Dr. William R. Miner, a resident of Arbor Glen in Bridgewater since March 2000, died there on Feb. 11, 2017. He was 92.

Actively involved in the Arbor Glen community, he was selected a Living Treasure in 2002, served as vice president and president of the Residents Association, 2004-08. In 2008-11, he was the first elected resident representative member of the Arbor Glen governing board.

Born in Wooster on April 13, 1924, he earned a B.A. degree from Hiram College (1945), an MSW from the University of Michigan (1950), a PhD. from Brandeis University (1976), and received an honorary LLD from The College of Wooster (1969).

Miner had a varied career in the USA and overseas spanning more than 50 years. He worked for the YMCA and a pilot community service delivery project in Detroit, Mich., and for the county tuberculosis association in Indianapolis, Ind.

His first overseas assignment was with the American Friends Service Committee (Quakers) in an Arab village development project in Israel. He later served as the United Nations Community Development Expert to the Government of Liberia.

Miner was on the staff of the U.S. foreign aid agency (USAID) for 38 years. There were short-term assignments as community development adviser to the national governments of Korea, Tanzania and Togo. He served for four years in that capacity to the Government of Kenya, two years before and after independence. In headquarters in Washington, D.C., he worked in four geographic bureaus and four central technical bureaus. He was founding director of the Office of Urban Development, a position he held for 10 years. He was official U.S.A. delegate to international meetings in London, Paris, Rome, Geneva, Manila, Mexico City, Rio de Janeiro, Tokyo, Vancouver and New York, and was a permanent U.S.A. representative on the United Nations Commission on Human Settlements.
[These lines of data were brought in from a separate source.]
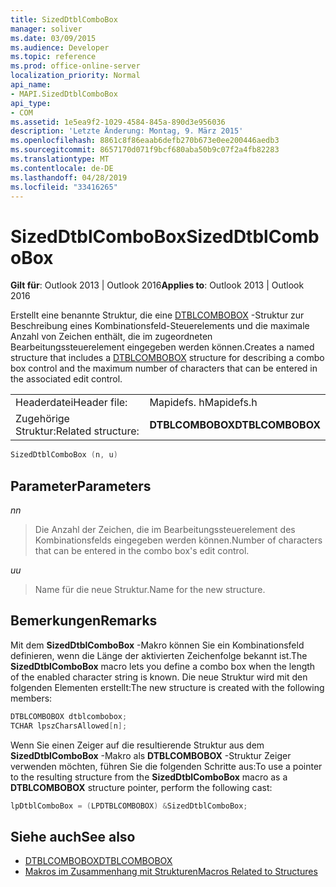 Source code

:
 ```yaml
---
title: SizedDtblComboBox
manager: soliver
ms.date: 03/09/2015
ms.audience: Developer
ms.topic: reference
ms.prod: office-online-server
localization_priority: Normal
api_name:
- MAPI.SizedDtblComboBox
api_type:
- COM
ms.assetid: 1e5ea9f2-1029-4584-845a-890d3e956036
description: 'Letzte Änderung: Montag, 9. März 2015'
ms.openlocfilehash: 8861c8f86eaab6defb270b673e0ee200446aedb3
ms.sourcegitcommit: 8657170d071f9bcf680aba50b9c07f2a4fb82283
ms.translationtype: MT
ms.contentlocale: de-DE
ms.lasthandoff: 04/28/2019
ms.locfileid: "33416265"
---
```

# <a name="sizeddtblcombobox"></a><span data-ttu-id="43669-103">SizedDtblComboBox</span><span class="sxs-lookup"><span data-stu-id="43669-103">SizedDtblComboBox</span></span>
 
<span data-ttu-id="43669-104">**Gilt für**: Outlook 2013 | Outlook 2016</span><span class="sxs-lookup"><span data-stu-id="43669-104">**Applies to**: Outlook 2013 | Outlook 2016</span></span> 
  
<span data-ttu-id="43669-105">Erstellt eine benannte Struktur, die eine [DTBLCOMBOBOX](dtblcombobox.md) -Struktur zur Beschreibung eines Kombinationsfeld-Steuerelements und die maximale Anzahl von Zeichen enthält, die im zugeordneten Bearbeitungssteuerelement eingegeben werden können.</span><span class="sxs-lookup"><span data-stu-id="43669-105">Creates a named structure that includes a [DTBLCOMBOBOX](dtblcombobox.md) structure for describing a combo box control and the maximum number of characters that can be entered in the associated edit control.</span></span> 
  
|||
|:-----|:-----|
|<span data-ttu-id="43669-106">Headerdatei</span><span class="sxs-lookup"><span data-stu-id="43669-106">Header file:</span></span>  <br/> |<span data-ttu-id="43669-107">Mapidefs. h</span><span class="sxs-lookup"><span data-stu-id="43669-107">Mapidefs.h</span></span>  <br/> |
|<span data-ttu-id="43669-108">Zugehörige Struktur:</span><span class="sxs-lookup"><span data-stu-id="43669-108">Related structure:</span></span>  <br/> |<span data-ttu-id="43669-109">**DTBLCOMBOBOX**</span><span class="sxs-lookup"><span data-stu-id="43669-109">**DTBLCOMBOBOX**</span></span> <br/> |
   
```cpp
SizedDtblComboBox (n, u)
```

## <a name="parameters"></a><span data-ttu-id="43669-110">Parameter</span><span class="sxs-lookup"><span data-stu-id="43669-110">Parameters</span></span>

<span data-ttu-id="43669-111">_n_</span><span class="sxs-lookup"><span data-stu-id="43669-111">_n_</span></span>
  
> <span data-ttu-id="43669-112">Die Anzahl der Zeichen, die im Bearbeitungssteuerelement des Kombinationsfelds eingegeben werden können.</span><span class="sxs-lookup"><span data-stu-id="43669-112">Number of characters that can be entered in the combo box's edit control.</span></span> 
    
<span data-ttu-id="43669-113">_u_</span><span class="sxs-lookup"><span data-stu-id="43669-113">_u_</span></span>
  
> <span data-ttu-id="43669-114">Name für die neue Struktur.</span><span class="sxs-lookup"><span data-stu-id="43669-114">Name for the new structure.</span></span>
    
## <a name="remarks"></a><span data-ttu-id="43669-115">Bemerkungen</span><span class="sxs-lookup"><span data-stu-id="43669-115">Remarks</span></span>

<span data-ttu-id="43669-116">Mit dem **SizedDtblComboBox** -Makro können Sie ein Kombinationsfeld definieren, wenn die Länge der aktivierten Zeichenfolge bekannt ist.</span><span class="sxs-lookup"><span data-stu-id="43669-116">The **SizedDtblComboBox** macro lets you define a combo box when the length of the enabled character string is known.</span></span> <span data-ttu-id="43669-117">Die neue Struktur wird mit den folgenden Elementen erstellt:</span><span class="sxs-lookup"><span data-stu-id="43669-117">The new structure is created with the following members:</span></span> 
  
```cpp
DTBLCOMBOBOX dtblcombobox;
TCHAR lpszCharsAllowed[n];

```

<span data-ttu-id="43669-118">Wenn Sie einen Zeiger auf die resultierende Struktur aus dem **SizedDtblComboBox** -Makro als **DTBLCOMBOBOX** -Struktur Zeiger verwenden möchten, führen Sie die folgenden Schritte aus:</span><span class="sxs-lookup"><span data-stu-id="43669-118">To use a pointer to the resulting structure from the **SizedDtblComboBox** macro as a **DTBLCOMBOBOX** structure pointer, perform the following cast:</span></span> 
  
```cpp
lpDtblComboBox = (LPDTBLCOMBOBOX) &SizedDtblComboBox;

```

## <a name="see-also"></a><span data-ttu-id="43669-119">Siehe auch</span><span class="sxs-lookup"><span data-stu-id="43669-119">See also</span></span>

- [<span data-ttu-id="43669-120">DTBLCOMBOBOX</span><span class="sxs-lookup"><span data-stu-id="43669-120">DTBLCOMBOBOX</span></span>](dtblcombobox.md)
- [<span data-ttu-id="43669-121">Makros im Zusammenhang mit Strukturen</span><span class="sxs-lookup"><span data-stu-id="43669-121">Macros Related to Structures</span></span>](macros-related-to-structures.md)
Miner retired in 1998.

He was a founding member of the National Association of Social Workers and its Academy of Certified Social Workers and member emeritus of the American Public Health Association. He also was a member of The Presbyterian Church at Bound Brook, N.J. As a tenor soloist, he performed in the U.S.A. and overseas.

Surviving are his wife, LaVerne; his stepson, Edward Wright (Meghan); a foster sister, Shirley Smith; and many nieces and nephews.